▶ _Listed records_:
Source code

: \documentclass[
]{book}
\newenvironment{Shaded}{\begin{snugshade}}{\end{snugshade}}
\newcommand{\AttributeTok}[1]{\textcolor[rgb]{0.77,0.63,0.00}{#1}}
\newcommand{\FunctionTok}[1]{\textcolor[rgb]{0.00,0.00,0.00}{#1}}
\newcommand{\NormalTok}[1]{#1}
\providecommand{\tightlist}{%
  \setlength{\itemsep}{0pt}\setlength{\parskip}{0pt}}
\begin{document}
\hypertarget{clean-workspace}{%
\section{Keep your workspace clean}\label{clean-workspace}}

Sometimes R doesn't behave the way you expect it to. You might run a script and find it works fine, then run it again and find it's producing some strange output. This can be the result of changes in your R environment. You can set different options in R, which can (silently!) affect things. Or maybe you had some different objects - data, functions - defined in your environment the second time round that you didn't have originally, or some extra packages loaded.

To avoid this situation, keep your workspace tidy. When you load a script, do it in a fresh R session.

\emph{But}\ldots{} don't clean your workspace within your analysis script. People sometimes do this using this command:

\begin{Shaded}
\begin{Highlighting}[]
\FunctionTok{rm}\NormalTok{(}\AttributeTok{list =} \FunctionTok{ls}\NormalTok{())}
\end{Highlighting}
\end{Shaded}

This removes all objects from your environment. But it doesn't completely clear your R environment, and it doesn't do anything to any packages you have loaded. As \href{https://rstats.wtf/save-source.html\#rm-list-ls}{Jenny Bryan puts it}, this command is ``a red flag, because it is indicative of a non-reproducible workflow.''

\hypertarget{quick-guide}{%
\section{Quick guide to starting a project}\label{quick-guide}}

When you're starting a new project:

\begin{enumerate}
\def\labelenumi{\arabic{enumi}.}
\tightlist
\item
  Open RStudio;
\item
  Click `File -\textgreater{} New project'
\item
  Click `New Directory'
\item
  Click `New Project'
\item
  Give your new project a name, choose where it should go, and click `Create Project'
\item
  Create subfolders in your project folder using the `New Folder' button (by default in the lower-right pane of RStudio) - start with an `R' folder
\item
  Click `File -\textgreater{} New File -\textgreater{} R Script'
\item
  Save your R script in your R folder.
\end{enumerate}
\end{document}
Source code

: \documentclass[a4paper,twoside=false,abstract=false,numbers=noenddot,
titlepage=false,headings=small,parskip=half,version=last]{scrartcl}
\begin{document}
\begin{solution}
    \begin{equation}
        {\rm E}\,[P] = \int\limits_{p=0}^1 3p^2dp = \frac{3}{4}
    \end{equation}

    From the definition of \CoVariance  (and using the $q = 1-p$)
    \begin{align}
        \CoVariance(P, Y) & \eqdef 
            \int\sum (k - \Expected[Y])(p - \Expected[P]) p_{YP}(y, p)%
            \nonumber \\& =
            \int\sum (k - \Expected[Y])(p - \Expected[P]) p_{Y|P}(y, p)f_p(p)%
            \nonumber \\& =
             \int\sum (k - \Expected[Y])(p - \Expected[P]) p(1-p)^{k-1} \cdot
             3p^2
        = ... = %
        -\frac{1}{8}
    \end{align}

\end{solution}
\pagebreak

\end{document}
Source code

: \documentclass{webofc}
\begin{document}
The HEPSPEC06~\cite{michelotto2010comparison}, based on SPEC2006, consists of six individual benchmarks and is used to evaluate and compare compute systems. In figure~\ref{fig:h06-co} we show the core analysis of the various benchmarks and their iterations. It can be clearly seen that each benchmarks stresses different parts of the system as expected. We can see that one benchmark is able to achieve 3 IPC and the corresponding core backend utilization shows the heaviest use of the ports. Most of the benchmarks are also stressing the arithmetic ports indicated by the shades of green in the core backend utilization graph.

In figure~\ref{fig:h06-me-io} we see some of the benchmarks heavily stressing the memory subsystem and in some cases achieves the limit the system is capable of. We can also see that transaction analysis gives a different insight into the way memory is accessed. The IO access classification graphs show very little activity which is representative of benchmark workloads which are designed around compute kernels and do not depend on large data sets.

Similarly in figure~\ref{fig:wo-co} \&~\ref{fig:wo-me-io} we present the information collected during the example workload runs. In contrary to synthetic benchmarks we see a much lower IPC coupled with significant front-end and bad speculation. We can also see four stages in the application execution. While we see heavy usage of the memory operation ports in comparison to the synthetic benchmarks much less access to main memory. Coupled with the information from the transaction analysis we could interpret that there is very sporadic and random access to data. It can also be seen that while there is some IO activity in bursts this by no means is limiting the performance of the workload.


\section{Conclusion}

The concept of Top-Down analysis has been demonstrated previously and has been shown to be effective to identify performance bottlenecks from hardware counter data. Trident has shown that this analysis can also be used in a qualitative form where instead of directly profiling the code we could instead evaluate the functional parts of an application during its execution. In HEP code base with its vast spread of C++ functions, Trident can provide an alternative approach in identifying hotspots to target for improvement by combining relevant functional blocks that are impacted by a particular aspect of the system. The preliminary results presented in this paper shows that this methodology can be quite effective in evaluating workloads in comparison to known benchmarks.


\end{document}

▶ _Your assignment_:
Write the entries out once more, exactly as they appear.

▶ _Result for this task_:
Source code

: \documentclass[
]{book}
\newenvironment{Shaded}{\begin{snugshade}}{\end{snugshade}}
\newcommand{\AttributeTok}[1]{\textcolor[rgb]{0.77,0.63,0.00}{#1}}
\newcommand{\FunctionTok}[1]{\textcolor[rgb]{0.00,0.00,0.00}{#1}}
\newcommand{\NormalTok}[1]{#1}
\providecommand{\tightlist}{%
  \setlength{\itemsep}{0pt}\setlength{\parskip}{0pt}}
\begin{document}
\hypertarget{clean-workspace}{%
\section{Keep your workspace clean}\label{clean-workspace}}

Sometimes R doesn't behave the way you expect it to. You might run a script and find it works fine, then run it again and find it's producing some strange output. This can be the result of changes in your R environment. You can set different options in R, which can (silently!) affect things. Or maybe you had some different objects - data, functions - defined in your environment the second time round that you didn't have originally, or some extra packages loaded.

To avoid this situation, keep your workspace tidy. When you load a script, do it in a fresh R session.

\emph{But}\ldots{} don't clean your workspace within your analysis script. People sometimes do this using this command:

\begin{Shaded}
\begin{Highlighting}[]
\FunctionTok{rm}\NormalTok{(}\AttributeTok{list =} \FunctionTok{ls}\NormalTok{())}
\end{Highlighting}
\end{Shaded}

This removes all objects from your environment. But it doesn't completely clear your R environment, and it doesn't do anything to any packages you have loaded. As \href{https://rstats.wtf/save-source.html\#rm-list-ls}{Jenny Bryan puts it}, this command is ``a red flag, because it is indicative of a non-reproducible workflow.''

\hypertarget{quick-guide}{%
\section{Quick guide to starting a project}\label{quick-guide}}

When you're starting a new project:

\begin{enumerate}
\def\labelenumi{\arabic{enumi}.}
\tightlist
\item
  Open RStudio;
\item
  Click `File -\textgreater{} New project'
\item
  Click `New Directory'
\item
  Click `New Project'
\item
  Give your new project a name, choose where it should go, and click `Create Project'
\item
  Create subfolders in your project folder using the `New Folder' button (by default in the lower-right pane of RStudio) - start with an `R' folder
\item
  Click `File -\textgreater{} New File -\textgreater{} R Script'
\item
  Save your R script in your R folder.
\end{enumerate}
\end{document}
Source code

: \documentclass[a4paper,twoside=false,abstract=false,numbers=noenddot,
titlepage=false,headings=small,parskip=half,version=last]{scrartcl}
\begin{document}
\begin{solution}
    \begin{equation}
        {\rm E}\,[P] = \int\limits_{p=0}^1 3p^2dp = \frac{3}{4}
    \end{equation}

    From the definition of \CoVariance  (and using the $q = 1-p$)
    \begin{align}
        \CoVariance(P, Y) & \eqdef 
            \int\sum (k - \Expected[Y])(p - \Expected[P]) p_{YP}(y, p)%
            \nonumber \\& =
            \int\sum (k - \Expected[Y])(p - \Expected[P]) p_{Y|P}(y, p)f_p(p)%
            \nonumber \\& =
             \int\sum (k - \Expected[Y])(p - \Expected[P]) p(1-p)^{k-1} \cdot
             3p^2
        = ... = %
        -\frac{1}{8}
    \end{align}

\end{solution}
\pagebreak

\end{document}
Source code

: \documentclass{webofc}
\begin{document}
The HEPSPEC06~\cite{michelotto2010comparison}, based on SPEC2006, consists of six individual benchmarks and is used to evaluate and compare compute systems. In figure~\ref{fig:h06-co} we show the core analysis of the various benchmarks and their iterations. It can be clearly seen that each benchmarks stresses different parts of the system as expected. We can see that one benchmark is able to achieve 3 IPC and the corresponding core backend utilization shows the heaviest use of the ports. Most of the benchmarks are also stressing the arithmetic ports indicated by the shades of green in the core backend utilization graph.

In figure~\ref{fig:h06-me-io} we see some of the benchmarks heavily stressing the memory subsystem and in some cases achieves the limit the system is capable of. We can also see that transaction analysis gives a different insight into the way memory is accessed. The IO access classification graphs show very little activity which is representative of benchmark workloads which are designed around compute kernels and do not depend on large data sets.

Similarly in figure~\ref{fig:wo-co} \&~\ref{fig:wo-me-io} we present the information collected during the example workload runs. In contrary to synthetic benchmarks we see a much lower IPC coupled with significant front-end and bad speculation. We can also see four stages in the application execution. While we see heavy usage of the memory operation ports in comparison to the synthetic benchmarks much less access to main memory. Coupled with the information from the transaction analysis we could interpret that there is very sporadic and random access to data. It can also be seen that while there is some IO activity in bursts this by no means is limiting the performance of the workload.


\section{Conclusion}

The concept of Top-Down analysis has been demonstrated previously and has been shown to be effective to identify performance bottlenecks from hardware counter data. Trident has shown that this analysis can also be used in a qualitative form where instead of directly profiling the code we could instead evaluate the functional parts of an application during its execution. In HEP code base with its vast spread of C++ functions, Trident can provide an alternative approach in identifying hotspots to target for improvement by combining relevant functional blocks that are impacted by a particular aspect of the system. The preliminary results presented in this paper shows that this methodology can be quite effective in evaluating workloads in comparison to known benchmarks.


\end{document}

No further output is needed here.